I’m currently thinking about an interface to a class I’m writing. This class contains styles for a character, for example whether the character is bold, italic, underlined, etc. I’ve been debating with myself for two days whether I should use getters/setters or logical names for the methods which change the values to these styles. While I tend to prefer logical names, it does mean writing code that is not as efficient and not as logical. Let me give you an example.
I’ve got a class CharacterStyles
which has member variables bold
, italic
, underline
(and some others, but I’ll leave them out to keep it simple). The easiest way to allow other parts of the program to access these variables, would be to write getter/setter methods, so that you can do styles.setBold(true)
and styles.setItalic(false)
.
But I do not like this. Not only because a lot of people say that getters/setters break encapsulation (is it really that bad?), but mostly because it doesn’t seem logical to me. I expect to style a character through one method, styles.format("bold", true)
or something like that, but not through all these methods.
There is one problem though. Since you can’t access an object member variable by the contents of a string in C++, I would either have to write a big if-statement/switch container for all styles, or I would have to store the styles in an associative array (map).
I can’t figure out what the best way is. One moment I think I should write the getters/setters, and the next moment I lean towards the other way. My question is: what would you do? And why would you do that?
4
Yes, getters/setters do break encapsulation – they basically are just an extra layer between directly accessing the underlying field. You might as well just access it directly.

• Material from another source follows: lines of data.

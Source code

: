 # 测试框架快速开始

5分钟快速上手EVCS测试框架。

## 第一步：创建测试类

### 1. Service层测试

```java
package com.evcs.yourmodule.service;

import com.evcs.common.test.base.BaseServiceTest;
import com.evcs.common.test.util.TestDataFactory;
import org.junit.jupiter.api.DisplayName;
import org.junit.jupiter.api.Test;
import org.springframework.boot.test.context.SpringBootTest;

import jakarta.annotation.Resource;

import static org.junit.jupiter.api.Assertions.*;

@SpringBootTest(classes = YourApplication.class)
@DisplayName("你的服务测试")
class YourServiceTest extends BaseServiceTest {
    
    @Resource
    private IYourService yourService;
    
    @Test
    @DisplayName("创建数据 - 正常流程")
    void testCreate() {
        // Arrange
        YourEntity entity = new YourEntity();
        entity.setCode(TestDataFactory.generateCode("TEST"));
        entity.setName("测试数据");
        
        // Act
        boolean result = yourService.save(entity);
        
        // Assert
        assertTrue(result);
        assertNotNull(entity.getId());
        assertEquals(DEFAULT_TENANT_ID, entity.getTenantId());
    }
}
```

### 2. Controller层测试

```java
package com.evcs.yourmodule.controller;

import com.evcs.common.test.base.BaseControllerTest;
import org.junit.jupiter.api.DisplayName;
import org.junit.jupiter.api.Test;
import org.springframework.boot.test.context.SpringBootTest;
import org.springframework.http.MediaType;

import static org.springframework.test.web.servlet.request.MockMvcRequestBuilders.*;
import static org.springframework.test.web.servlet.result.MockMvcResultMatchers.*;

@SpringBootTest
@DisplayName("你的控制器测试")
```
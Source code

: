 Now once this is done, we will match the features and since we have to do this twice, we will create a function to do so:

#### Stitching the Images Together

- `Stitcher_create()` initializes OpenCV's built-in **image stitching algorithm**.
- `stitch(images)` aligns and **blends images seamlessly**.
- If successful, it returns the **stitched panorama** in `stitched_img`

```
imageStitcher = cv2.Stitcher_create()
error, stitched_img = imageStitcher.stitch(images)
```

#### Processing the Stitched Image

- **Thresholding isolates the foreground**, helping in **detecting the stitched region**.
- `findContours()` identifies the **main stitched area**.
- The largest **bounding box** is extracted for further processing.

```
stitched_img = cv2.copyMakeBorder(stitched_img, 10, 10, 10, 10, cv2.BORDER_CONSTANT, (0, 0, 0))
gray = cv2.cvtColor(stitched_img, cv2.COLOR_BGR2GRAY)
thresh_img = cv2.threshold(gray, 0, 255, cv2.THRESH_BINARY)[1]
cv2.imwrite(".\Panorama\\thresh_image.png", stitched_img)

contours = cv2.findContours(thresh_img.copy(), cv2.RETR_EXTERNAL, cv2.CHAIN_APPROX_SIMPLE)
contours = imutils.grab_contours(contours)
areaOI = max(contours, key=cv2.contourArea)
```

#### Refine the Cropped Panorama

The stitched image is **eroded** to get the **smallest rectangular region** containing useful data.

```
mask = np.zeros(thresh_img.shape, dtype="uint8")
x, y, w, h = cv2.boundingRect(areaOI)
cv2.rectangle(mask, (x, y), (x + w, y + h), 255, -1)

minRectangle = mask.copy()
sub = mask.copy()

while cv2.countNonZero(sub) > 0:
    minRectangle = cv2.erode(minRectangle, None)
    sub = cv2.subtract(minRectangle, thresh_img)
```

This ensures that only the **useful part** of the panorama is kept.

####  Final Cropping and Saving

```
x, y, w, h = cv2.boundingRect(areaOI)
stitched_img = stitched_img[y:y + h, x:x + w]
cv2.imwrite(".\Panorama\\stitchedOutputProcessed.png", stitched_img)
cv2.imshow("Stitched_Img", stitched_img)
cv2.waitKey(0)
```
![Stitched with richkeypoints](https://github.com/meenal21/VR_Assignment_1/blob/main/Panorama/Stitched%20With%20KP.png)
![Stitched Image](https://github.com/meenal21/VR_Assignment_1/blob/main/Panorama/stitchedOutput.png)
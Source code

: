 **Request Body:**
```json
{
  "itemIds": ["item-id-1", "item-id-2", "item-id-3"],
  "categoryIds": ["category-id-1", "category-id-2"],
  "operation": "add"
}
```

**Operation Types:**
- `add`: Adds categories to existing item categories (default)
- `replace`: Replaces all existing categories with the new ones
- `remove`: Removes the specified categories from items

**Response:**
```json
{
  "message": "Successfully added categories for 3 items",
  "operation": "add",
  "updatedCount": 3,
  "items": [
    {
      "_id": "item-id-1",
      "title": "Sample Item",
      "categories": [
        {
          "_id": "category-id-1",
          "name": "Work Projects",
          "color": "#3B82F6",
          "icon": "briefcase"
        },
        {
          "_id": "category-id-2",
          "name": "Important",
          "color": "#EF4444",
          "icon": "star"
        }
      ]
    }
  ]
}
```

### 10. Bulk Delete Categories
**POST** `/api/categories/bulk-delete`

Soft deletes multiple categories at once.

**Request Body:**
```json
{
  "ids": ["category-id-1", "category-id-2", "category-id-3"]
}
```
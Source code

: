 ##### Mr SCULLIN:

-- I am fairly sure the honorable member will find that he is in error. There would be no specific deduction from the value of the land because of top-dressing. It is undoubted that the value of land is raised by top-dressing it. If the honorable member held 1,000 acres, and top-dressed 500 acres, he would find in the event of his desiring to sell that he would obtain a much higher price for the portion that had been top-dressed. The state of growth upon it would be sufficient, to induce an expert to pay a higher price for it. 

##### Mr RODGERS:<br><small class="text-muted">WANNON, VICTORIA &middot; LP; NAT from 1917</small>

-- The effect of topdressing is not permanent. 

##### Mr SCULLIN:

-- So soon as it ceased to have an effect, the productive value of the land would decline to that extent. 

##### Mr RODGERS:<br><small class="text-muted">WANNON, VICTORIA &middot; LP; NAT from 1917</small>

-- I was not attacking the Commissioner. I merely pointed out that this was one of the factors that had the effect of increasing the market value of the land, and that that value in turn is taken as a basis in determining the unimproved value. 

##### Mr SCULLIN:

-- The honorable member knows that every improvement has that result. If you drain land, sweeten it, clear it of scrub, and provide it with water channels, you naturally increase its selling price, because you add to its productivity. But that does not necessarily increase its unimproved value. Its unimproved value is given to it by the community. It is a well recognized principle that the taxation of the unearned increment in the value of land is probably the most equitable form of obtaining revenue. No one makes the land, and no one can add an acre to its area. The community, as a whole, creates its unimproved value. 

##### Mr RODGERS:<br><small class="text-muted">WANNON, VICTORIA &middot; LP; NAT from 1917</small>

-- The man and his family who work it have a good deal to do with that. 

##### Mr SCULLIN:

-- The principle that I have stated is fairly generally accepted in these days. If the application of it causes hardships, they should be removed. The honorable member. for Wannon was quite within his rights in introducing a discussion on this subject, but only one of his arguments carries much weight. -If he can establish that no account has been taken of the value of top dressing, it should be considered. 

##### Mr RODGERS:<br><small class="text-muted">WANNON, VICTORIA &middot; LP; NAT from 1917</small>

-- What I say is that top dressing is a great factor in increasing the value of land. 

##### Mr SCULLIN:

Now, if you want more complex methods to access the field, that’s valid, but instead of exposing the field, you need to think what methods the class should be offering instead. ie. instead of a Bank class with a Money value that is exposed using a property, you need to think what types of access a Bank object should offer (add money, withdraw, get balance) and implement those instead. A property on the Money variable is only syntactically different from exposing the Money variable directly.
DrDobbs has an article that says more.
For your problem, I’d have 2 methods setStyle and clearStyle (or whatever) that take an enum of the possible styles. A switch statement inside these methods would then apply the relevant values to the appropriate class variables. This way, you can change the internal representation of the styles to something else if you later decide to store them as a string (for use in HTML for example) – something that would require all users of your class to be changed too if you used get/set properties.
You can still switch on strings if you want to take arbitrary values, either have a big if-then statement (if there’s a few of them), or a map of string values to method pointers using std::mem_fun (or std::function) so “bold” would be stored in a map key with its value being a sts::mem_fun to a method that sets the variable bold to true (if the strings are the same as the member variable names, then you can also use the stringifying macro to reduce the amount of code you need to write)
6
One idea you might not have considered is the Decorator Pattern. Rather than setting flags in an object and then applying those flags to whatever you’re writing, you wrap the class that does the writing in Decorators, which in turn apply the styles.
The calling code doesn’t need to know how many of these wrappers you’ve put around your text, you just call a method on the outer object and it calls down the stack.
For a pseudocode example:
class TextWriter : TextDrawingInterface {
public:
void WriteString(string x) {
// write some text somewhere somehow
}
}
class BoldDecorator : TextDrawingInterface {
public:
void WriteString(string x) {
// bold application on
m_textWriter.WriteString(x);
// bold application off
}
ctor (TextDrawingInterface textWriter) {
m_textWriter = textWriter;
}
private:
TextWriter m_TextWriter;
}
And so on, for each decorating style. In its simplest usage, you can then say
TextDrawingInterface GetDecoratedTextWriter() {
return new BoldDecorator(new ItalicDecorator(new TextWriter()));
}
And the code that calls this method doesn’t need to know the detail of what it’s receiving. As long as it’s SOMETHING that can draw text through a WriteString method.
13
I’d lean towards the second solution. It looks more elegant and flexible. Although it’s difficult to imagine other types than bold, italic and underline (overline?), it would be difficult to add new types using member variables.
I used this approach in one of my latest projects. I have a class which can have multiple boolean attributes. The number and names of the attributes may change in time. I store them in a dictionary. If an attribute is not present I assume its value is “false”. I also have to store a list of available attribute names, but that’s another story.
4
I think you are over-thinking the issue.